> _INSTRUCTIONS TO FOLLOW_: Go over the records and copy every line with the string "глубины".

--- START ---

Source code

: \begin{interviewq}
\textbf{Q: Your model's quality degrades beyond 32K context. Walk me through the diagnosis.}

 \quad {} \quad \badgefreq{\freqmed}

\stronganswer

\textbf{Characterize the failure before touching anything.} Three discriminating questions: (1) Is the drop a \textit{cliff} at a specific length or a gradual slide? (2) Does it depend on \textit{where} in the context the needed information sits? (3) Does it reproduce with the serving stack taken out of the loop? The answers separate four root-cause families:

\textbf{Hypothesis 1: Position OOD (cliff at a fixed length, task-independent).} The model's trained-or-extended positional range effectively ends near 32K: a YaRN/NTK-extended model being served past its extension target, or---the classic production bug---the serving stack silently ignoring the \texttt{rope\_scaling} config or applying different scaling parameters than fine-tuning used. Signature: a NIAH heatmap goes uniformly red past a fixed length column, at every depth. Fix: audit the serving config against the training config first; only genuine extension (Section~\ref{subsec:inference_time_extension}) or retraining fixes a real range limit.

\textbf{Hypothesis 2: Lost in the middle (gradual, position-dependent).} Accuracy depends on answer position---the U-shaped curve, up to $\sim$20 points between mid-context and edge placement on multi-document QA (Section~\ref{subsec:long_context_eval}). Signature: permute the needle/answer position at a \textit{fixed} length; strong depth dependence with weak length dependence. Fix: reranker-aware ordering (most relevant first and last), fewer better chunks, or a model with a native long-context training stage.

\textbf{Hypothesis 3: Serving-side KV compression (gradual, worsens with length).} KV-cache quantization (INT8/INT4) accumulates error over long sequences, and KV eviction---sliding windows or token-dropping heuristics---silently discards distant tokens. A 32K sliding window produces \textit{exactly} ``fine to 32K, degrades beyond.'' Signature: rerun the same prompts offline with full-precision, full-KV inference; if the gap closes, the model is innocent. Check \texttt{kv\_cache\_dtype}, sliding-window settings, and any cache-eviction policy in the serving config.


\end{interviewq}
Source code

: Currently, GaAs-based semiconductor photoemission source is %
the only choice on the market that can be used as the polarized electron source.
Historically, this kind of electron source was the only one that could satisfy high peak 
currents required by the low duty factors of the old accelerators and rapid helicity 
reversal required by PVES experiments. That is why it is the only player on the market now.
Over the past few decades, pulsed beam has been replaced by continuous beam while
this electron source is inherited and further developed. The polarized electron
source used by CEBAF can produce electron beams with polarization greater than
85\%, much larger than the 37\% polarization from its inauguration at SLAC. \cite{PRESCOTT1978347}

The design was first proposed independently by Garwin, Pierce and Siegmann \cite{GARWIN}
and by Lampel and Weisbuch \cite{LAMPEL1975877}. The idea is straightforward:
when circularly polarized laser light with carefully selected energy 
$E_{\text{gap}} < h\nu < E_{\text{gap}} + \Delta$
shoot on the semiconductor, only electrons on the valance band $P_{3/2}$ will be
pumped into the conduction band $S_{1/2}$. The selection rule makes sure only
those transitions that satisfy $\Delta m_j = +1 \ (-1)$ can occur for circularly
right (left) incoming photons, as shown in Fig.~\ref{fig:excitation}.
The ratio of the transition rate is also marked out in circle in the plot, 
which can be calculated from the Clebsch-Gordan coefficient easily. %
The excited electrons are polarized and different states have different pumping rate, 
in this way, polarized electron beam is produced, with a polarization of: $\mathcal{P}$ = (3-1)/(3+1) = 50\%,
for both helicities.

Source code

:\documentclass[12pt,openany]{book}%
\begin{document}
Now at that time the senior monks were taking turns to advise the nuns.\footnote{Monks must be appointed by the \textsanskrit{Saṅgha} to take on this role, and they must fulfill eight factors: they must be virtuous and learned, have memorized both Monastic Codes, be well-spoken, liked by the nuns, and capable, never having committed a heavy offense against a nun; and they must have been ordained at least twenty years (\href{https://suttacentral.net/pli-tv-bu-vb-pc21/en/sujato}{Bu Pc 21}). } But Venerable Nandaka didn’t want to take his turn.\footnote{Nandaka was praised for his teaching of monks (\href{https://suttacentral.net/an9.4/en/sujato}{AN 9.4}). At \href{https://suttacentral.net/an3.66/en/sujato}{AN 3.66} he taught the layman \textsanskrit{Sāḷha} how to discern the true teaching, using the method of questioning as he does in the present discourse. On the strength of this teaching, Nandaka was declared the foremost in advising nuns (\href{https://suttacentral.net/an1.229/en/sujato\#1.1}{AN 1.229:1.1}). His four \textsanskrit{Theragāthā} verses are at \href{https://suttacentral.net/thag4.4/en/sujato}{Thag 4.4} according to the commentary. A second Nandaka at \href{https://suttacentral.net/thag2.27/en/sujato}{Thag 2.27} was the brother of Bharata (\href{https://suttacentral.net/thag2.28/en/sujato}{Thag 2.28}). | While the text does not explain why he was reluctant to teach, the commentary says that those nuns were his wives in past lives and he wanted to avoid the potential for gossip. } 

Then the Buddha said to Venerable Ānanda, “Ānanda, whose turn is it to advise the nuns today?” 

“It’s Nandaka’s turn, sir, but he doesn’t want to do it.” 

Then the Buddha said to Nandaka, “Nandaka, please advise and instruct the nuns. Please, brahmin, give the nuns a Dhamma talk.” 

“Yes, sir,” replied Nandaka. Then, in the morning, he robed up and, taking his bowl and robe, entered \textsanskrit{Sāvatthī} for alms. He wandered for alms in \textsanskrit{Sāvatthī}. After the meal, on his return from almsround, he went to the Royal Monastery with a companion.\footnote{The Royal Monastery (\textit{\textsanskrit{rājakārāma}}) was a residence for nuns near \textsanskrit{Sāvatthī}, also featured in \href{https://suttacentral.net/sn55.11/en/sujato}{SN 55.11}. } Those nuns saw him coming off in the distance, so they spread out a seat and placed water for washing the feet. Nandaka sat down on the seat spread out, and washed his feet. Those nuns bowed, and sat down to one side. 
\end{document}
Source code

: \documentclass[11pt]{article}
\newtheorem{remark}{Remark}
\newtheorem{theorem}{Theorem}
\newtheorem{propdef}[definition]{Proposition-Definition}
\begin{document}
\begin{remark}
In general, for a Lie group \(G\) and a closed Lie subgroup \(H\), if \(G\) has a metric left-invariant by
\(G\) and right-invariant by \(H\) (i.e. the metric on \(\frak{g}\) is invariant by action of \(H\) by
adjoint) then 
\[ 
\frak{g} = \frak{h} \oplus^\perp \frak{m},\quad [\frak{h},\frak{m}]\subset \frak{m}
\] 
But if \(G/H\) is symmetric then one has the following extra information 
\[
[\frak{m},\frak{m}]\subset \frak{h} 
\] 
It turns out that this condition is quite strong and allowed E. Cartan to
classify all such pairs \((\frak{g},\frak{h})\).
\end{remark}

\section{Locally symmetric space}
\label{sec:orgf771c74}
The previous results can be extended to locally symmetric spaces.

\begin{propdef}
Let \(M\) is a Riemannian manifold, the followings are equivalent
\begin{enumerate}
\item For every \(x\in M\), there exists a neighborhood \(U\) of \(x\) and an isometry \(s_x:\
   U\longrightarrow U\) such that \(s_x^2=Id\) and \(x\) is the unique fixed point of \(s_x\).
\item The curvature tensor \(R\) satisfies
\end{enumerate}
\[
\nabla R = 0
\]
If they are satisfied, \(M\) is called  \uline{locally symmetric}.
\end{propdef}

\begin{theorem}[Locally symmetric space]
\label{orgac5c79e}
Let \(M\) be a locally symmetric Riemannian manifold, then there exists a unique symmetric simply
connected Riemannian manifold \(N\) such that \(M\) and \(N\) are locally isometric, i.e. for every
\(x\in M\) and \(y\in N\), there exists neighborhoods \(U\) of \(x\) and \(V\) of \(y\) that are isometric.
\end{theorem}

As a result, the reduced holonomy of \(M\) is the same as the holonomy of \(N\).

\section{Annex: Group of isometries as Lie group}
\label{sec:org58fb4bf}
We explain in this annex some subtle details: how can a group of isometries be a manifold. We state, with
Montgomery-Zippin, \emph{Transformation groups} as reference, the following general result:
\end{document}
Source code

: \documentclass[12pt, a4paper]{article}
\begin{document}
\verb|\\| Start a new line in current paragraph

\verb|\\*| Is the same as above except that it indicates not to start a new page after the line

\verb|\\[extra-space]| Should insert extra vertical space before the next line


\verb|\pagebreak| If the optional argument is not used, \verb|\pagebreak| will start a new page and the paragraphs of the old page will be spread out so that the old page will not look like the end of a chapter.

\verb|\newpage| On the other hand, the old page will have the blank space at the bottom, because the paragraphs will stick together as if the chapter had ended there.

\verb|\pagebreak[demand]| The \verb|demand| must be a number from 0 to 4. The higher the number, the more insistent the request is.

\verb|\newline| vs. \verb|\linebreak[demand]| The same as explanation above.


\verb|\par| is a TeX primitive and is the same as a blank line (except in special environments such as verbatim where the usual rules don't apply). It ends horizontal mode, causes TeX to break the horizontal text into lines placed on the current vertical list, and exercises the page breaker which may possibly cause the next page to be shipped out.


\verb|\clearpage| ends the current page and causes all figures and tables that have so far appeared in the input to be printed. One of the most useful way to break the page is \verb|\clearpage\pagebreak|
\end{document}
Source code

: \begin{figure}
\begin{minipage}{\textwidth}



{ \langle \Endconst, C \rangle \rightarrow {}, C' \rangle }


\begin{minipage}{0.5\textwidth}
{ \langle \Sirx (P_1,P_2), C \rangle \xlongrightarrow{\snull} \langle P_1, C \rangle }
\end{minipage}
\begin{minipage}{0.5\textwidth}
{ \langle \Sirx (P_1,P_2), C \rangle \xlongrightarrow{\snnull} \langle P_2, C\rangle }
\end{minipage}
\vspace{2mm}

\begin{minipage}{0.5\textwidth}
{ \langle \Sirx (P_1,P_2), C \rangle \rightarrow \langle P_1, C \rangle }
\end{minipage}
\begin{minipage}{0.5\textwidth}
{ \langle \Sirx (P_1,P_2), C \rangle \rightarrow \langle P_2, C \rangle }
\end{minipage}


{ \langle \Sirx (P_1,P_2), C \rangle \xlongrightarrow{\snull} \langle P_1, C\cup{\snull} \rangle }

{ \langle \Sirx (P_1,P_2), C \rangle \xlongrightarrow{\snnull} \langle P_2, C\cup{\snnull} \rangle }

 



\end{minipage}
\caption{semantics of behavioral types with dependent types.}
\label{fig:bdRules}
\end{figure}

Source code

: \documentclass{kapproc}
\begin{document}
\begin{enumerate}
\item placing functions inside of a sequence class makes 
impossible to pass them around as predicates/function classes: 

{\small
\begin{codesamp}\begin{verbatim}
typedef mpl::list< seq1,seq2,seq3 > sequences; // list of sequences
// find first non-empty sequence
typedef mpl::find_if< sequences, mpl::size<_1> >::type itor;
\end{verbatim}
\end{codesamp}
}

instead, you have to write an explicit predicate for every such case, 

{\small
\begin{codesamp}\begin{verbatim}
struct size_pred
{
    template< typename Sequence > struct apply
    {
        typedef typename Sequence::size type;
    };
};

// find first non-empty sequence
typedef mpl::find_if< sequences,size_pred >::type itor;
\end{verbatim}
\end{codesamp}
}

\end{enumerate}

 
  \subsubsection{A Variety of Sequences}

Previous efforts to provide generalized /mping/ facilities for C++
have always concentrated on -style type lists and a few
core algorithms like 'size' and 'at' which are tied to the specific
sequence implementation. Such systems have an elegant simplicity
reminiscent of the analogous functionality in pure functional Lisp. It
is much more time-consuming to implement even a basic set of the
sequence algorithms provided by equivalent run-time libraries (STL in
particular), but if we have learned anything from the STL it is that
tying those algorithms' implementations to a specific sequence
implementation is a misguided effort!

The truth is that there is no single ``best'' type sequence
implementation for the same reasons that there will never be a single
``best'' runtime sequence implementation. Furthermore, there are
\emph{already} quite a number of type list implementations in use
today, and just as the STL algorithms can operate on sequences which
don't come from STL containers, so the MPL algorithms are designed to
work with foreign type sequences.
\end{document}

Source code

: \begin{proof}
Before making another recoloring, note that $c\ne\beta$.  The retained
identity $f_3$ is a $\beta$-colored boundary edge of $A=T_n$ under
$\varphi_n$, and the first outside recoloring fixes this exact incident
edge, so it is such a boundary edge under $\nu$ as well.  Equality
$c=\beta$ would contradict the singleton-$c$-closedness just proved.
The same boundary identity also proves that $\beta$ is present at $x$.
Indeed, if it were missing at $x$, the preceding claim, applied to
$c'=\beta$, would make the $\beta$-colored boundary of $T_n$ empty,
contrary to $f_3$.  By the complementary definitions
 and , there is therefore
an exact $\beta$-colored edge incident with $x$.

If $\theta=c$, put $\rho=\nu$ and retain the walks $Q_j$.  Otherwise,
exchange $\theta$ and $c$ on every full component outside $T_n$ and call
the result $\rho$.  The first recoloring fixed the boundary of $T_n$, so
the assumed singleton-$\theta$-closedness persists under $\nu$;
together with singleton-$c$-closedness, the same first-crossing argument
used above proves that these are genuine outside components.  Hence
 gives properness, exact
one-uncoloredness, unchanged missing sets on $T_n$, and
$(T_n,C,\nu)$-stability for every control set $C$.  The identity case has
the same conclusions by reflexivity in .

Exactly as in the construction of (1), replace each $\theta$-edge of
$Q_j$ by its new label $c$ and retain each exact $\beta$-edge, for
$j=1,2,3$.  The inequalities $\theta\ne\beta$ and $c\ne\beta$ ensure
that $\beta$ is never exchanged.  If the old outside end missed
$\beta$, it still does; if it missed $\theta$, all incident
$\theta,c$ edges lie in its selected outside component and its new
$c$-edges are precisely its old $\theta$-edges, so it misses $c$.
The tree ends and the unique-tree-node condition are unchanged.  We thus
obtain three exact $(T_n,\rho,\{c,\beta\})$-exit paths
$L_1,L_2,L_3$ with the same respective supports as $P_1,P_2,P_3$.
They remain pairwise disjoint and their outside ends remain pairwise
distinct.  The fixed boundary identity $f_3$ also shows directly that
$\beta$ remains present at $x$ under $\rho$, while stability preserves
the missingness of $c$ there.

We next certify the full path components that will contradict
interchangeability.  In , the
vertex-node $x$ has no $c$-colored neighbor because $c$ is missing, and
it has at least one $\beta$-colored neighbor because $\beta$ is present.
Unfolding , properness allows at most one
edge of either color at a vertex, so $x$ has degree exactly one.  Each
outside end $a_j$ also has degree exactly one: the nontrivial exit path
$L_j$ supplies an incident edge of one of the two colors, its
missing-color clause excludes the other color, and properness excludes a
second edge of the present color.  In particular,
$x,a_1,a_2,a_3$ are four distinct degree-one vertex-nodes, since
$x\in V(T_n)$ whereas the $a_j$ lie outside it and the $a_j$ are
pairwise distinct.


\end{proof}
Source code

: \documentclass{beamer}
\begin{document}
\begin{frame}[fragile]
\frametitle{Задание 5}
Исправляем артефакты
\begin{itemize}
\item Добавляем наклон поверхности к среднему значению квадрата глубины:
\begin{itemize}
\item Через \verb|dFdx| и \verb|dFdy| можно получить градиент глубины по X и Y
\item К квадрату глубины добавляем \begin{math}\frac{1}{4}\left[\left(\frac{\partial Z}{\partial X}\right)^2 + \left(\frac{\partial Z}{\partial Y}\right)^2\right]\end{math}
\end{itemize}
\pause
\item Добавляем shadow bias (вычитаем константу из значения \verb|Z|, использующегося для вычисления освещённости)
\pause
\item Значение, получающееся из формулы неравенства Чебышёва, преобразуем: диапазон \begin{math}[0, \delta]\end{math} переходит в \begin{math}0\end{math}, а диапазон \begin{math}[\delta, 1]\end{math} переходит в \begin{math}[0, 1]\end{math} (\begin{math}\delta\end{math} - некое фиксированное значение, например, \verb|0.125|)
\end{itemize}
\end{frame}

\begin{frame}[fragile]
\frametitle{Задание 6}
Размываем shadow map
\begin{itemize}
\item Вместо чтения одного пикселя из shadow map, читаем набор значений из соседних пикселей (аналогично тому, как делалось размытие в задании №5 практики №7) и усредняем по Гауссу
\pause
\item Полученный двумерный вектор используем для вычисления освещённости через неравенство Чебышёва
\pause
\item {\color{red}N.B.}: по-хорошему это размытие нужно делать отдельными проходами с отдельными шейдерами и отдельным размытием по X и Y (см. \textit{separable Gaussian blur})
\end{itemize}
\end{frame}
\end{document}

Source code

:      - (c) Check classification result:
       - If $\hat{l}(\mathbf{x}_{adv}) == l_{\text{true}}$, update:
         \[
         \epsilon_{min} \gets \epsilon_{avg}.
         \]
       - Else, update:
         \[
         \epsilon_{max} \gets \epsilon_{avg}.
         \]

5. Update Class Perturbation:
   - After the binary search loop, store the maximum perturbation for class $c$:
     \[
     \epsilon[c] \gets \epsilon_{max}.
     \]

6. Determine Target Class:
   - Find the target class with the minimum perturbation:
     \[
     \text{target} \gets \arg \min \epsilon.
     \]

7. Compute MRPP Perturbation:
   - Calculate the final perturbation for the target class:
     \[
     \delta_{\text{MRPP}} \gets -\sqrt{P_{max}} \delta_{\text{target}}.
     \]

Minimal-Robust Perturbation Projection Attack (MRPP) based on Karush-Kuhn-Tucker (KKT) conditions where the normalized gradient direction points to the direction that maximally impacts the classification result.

--- END ---

> _RESULT_:
\item Добавляем наклон поверхности к среднему значению квадрата глубины:
\item Через \verb|dFdx| и \verb|dFdy| можно получить градиент глубины по X и Y
\item К квадрату глубины добавляем \begin{math}\frac{1}{4}\left[\left(\frac{\partial Z}{\partial X}\right)^2 + \left(\frac{\partial Z}{\partial Y}\right)^2\right]\end{math}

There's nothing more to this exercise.